Hacker News new | ask | show | jobs
by logifail 1440 days ago
> The Human Rights Act 1998 came into force just over 20 years ago in October 2000, vastly improving protections for human rights in common law, statute, EU and international law

Q: For whom?

4 comments

People the British government don't like and who they have subjected to torture and extra-judicial killings, the biggest example being people in Northern Ireland opposing Union with Great Britain.
thats not the biggest example. the list is quite long and it wont even make the first page.
Oh?

Keep in mind this isn't about all their violations, but the ones that were still ongoing in significant numbers around the year 2000.

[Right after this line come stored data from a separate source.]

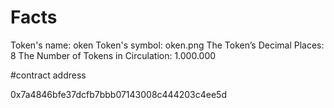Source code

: # Facts

Token's name: oken
Token's symbol: oken.png
The Token’s Decimal Places: 8
The Number of Tokens in Circulation: 1.000.000


#contract address

0x7a4846bfe37dcfb7bbb07143008c444203c4ee5d
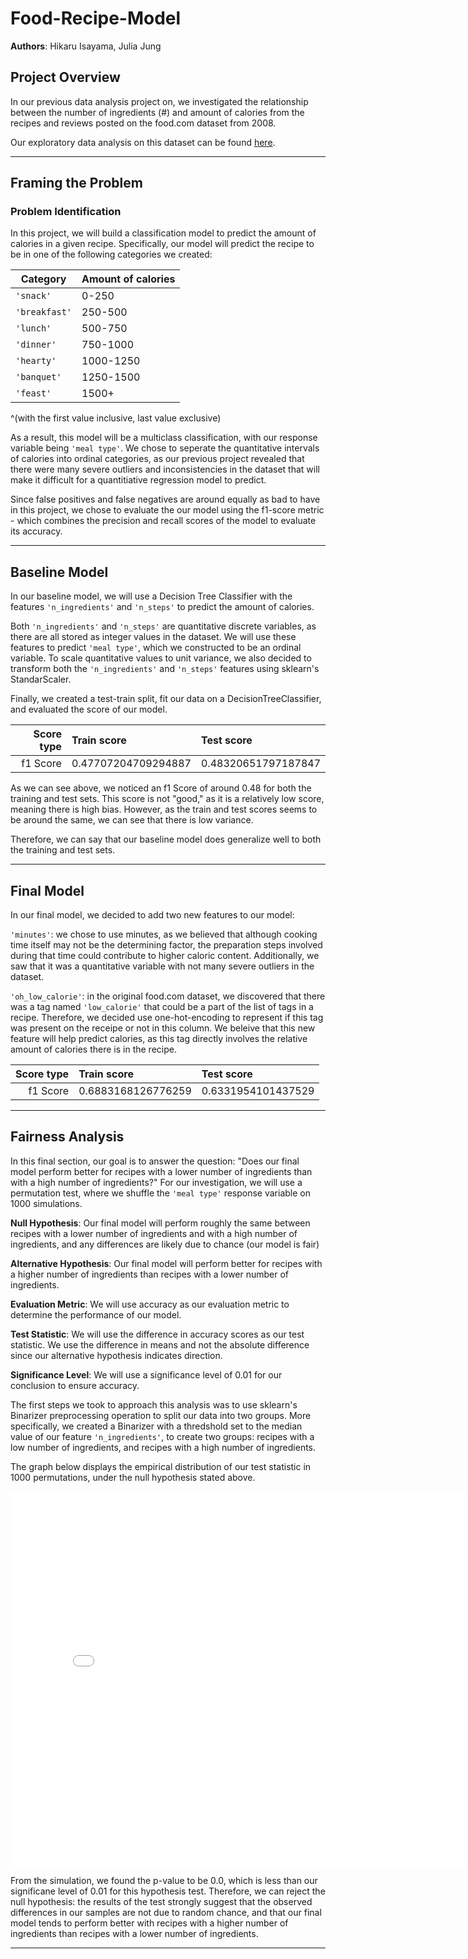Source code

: # Food-Recipe-Model
**Authors**: Hikaru Isayama, Julia Jung

## Project Overview

In our previous data analysis project on, we investigated the relationship between the number of ingredients (#) and amount of calories from the recipes and reviews posted on the food.com dataset from 2008.

Our exploratory data analysis on this dataset can be found [here](https://seanisayama.github.io/Food-Recipe-Study/).

---

## Framing the Problem

### Problem Identification

In this project, we will build a classification model to predict the amount of calories in a given recipe. Specifically, our model will predict the recipe to be in one of the following categories we created:

|Category|Amount of calories|
|-------------|---------|
|`'snack'`	  |0-250    |
|`'breakfast'`|250-500  |
|`'lunch'`	  |500-750  |
|`'dinner'`	  |750-1000 |
|`'hearty'`	  |1000-1250|
|`'banquet'`  |1250-1500|
|`'feast'`	  |1500+    |

^(with the first value inclusive, last value exclusive)

As a result, this model will be a multiclass classification, with our response variable being `'meal type'`. We chose to seperate the quantitative intervals of calories into ordinal categories, as our previous project revealed that there were many severe outliers and inconsistencies in the dataset that will make it difficult for a quantitiative regression model to predict.

Since false positives and false negatives are around equally as bad to have in this project, we chose to evaluate the our model using the f1-score metric - which combines the precision and recall scores of the model to evaluate its accuracy.

---

## Baseline Model

In our baseline model, we will use a Decision Tree Classifier with the features `'n_ingredients'` and `'n_steps'` to predict the amount of calories. 

Both `'n_ingredients'` and `'n_steps'` are quantitative discrete variables, as there are all stored as integer values in the dataset. We will use these features to predict `'meal type'`, which we constructed to be an ordinal variable. To scale quantitative values to unit variance, we also decided to transform both the `'n_ingredients'` and `'n_steps'` features using sklearn's StandarScaler.

Finally, we created a test-train split, fit our data on a DecisionTreeClassifier, and evaluated the score of our model.

| Score type   | Train score         | Test score          |
|-------------:|:--------------------|:--------------------|
| f1 Score     | 0.47707204709294887 | 0.48320651797187847 |

As we can see above, we noticed an f1 Score of around 0.48 for both the training and test sets. This score is not "good," as it is a relatively low score, meaning there is high bias. However, as the train and test scores seems to be around the same, we can see that there is low variance.

Therefore, we can say that our baseline model does generalize well to both the training and test sets.

---

## Final Model

In our final model, we decided to add two new features to our model:

`'minutes'`: we chose to use minutes, as we believed that although cooking time itself may not be the determining factor,  the preparation steps involved during that time could contribute to higher caloric content. Additionally, we saw that it was a quantitative variable with not many severe outliers in the dataset.

`'oh_low_calorie'`: in the original food.com dataset, we discovered that there was a tag named `'low_calorie'` that could be a part of the list of tags in a recipe. Therefore, we decided use one-hot-encoding to represent if this tag was present on the receipe or not in this column. We beleive that this new feature will help predict calories, as this tag directly involves the relative amount of calories there is in the recipe.

| Score type   | Train score         | Test score          |
|-------------:|:--------------------|:--------------------|
| f1 Score     | 0.6883168126776259  | 0.6331954101437529  |

---

## Fairness Analysis

In this final section, our goal is to answer the question: "Does our final model perform better for recipes with a lower number of ingredients than with a high number of ingredients?" For our investigation, we will use a permutation test, where we shuffle the `'meal type'` response variable on 1000 simulations.

**Null Hypothesis**: Our final model will perform roughly the same between recipes with a lower number of ingredients and with a high number of ingredients, and any differences are likely due to chance (our model is fair)

**Alternative Hypothesis**: Our final model will perform better for recipes with a higher number of ingredients than recipes with a lower number of ingredients. 

**Evaluation Metric**: We will use accuracy as our evaluation metric to determine the performance of our model.

**Test Statistic**: We will use the difference in accuracy scores as our test statistic. We use the difference in means and not the absolute difference since our alternative hypothesis indicates direction.

**Significance Level**: We will use a significance level of 0.01 for our conclusion to ensure accuracy.

The first steps we took to approach this analysis was to use sklearn's Binarizer preprocessing operation to split our data into two groups. More specifically, we created a Binarizer with a thredshold set to the median value of our feature `'n_ingredients'`, to create two groups: recipes with a low number of ingredients, and recipes with a high number of ingredients.

The graph below displays the empirical distribution of our test statistic in 1000 permutations, under the null hypothesis stated above.

<iframe src="assets/hypothesis.html" width=800 height=600 frameBorder=0></iframe> 

From the simulation, we found the p-value to be 0.0, which is less than our significane level of 0.01 for this hypothesis test. Therefore, we can reject the null hypothesis: the results of the test strongly suggest that the observed differences in our samples are not due to random chance, and that our final model tends to perform better with recipes with a higher number of ingredients than recipes with a lower number of ingredients.

---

Human rights apply to all humans, but of course putting them in law mainly benefit the people who otherwise wouldn't have them respected. Anyone disadvantaged in society, in general.
I'm trying to understand what you're trying to get at. Do you believe the wrong people get the wrong rights by the UK subscribing to the Human Rights Act? Do yoy believe the HRA isn't enough? I'd love to know!
I was asking in good faith in response to the parent writing about the HRA "vastly improving protections".

From wikipedia:

"Many rights established under the Human Rights Act 1998 were already protected under UK law"[0]

Genuinely curious who we think has benefited most from the protections afforded by the act, and why they weren't protected beforehand?